*PROBLEM*
Exactly copy the final stretch of the listing below: the line with "Вот такая хитрость" and every line after it.

*GIVEN ENTRIES*
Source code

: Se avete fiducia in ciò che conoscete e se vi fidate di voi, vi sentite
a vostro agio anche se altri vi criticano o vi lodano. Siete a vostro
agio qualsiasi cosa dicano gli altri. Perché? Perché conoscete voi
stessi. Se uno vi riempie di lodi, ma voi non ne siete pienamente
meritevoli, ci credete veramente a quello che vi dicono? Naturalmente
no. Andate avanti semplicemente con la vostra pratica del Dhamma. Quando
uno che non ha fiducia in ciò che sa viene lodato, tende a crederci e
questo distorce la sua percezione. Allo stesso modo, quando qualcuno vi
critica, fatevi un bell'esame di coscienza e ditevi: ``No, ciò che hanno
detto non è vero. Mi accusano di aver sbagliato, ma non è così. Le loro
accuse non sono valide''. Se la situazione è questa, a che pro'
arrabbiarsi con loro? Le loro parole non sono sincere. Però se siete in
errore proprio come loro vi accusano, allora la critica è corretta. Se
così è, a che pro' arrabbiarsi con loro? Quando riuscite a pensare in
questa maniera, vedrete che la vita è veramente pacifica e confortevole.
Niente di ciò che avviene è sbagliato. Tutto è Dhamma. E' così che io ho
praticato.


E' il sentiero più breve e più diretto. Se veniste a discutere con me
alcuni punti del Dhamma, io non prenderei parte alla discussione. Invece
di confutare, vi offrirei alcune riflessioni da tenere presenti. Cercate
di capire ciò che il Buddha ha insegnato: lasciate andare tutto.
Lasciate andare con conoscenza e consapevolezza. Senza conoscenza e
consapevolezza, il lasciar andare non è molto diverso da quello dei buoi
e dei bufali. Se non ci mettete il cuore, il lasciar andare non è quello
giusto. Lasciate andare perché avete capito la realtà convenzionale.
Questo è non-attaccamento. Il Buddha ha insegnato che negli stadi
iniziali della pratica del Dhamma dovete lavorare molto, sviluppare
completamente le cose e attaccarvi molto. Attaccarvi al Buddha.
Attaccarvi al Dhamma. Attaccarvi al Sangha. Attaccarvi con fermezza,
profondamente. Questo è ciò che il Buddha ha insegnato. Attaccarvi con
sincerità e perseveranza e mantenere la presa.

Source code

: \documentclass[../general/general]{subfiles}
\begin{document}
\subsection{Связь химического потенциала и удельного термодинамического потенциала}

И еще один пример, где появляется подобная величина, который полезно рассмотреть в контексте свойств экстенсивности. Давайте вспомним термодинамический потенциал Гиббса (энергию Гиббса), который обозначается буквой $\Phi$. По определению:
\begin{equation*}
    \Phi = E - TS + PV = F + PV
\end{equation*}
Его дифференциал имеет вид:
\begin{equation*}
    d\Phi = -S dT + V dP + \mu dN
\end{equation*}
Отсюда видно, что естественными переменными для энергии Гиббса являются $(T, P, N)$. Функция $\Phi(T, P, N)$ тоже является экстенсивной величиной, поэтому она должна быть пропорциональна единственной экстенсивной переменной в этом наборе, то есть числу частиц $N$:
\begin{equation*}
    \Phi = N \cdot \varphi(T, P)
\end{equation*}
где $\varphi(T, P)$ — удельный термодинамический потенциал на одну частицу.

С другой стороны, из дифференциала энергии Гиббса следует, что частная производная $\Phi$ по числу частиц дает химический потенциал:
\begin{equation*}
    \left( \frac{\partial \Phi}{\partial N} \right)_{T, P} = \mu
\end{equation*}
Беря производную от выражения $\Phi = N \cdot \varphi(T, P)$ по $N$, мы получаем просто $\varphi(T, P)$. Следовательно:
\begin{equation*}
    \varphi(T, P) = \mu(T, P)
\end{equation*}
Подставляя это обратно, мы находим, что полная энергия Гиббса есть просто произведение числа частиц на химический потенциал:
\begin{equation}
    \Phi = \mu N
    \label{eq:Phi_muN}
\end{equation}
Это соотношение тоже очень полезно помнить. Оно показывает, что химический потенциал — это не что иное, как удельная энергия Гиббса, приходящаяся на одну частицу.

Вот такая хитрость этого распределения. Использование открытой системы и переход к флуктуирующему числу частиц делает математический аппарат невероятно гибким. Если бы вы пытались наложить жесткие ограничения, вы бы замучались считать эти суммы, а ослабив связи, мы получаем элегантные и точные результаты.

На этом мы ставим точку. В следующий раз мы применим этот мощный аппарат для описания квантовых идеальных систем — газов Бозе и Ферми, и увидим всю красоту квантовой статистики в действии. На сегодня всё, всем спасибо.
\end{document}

*TASK RESPONSE*
Вот такая хитрость этого распределения. Использование открытой системы и переход к флуктуирующему числу частиц делает математический аппарат невероятно гибким. Если бы вы пытались наложить жесткие ограничения, вы бы замучались считать эти суммы, а ослабив связи, мы получаем элегантные и точные результаты.

На этом мы ставим точку. В следующий раз мы применим этот мощный аппарат для описания квантовых идеальных систем — газов Бозе и Ферми, и увидим всю красоту квантовой статистики в действии. На сегодня всё, всем спасибо.
\end{document}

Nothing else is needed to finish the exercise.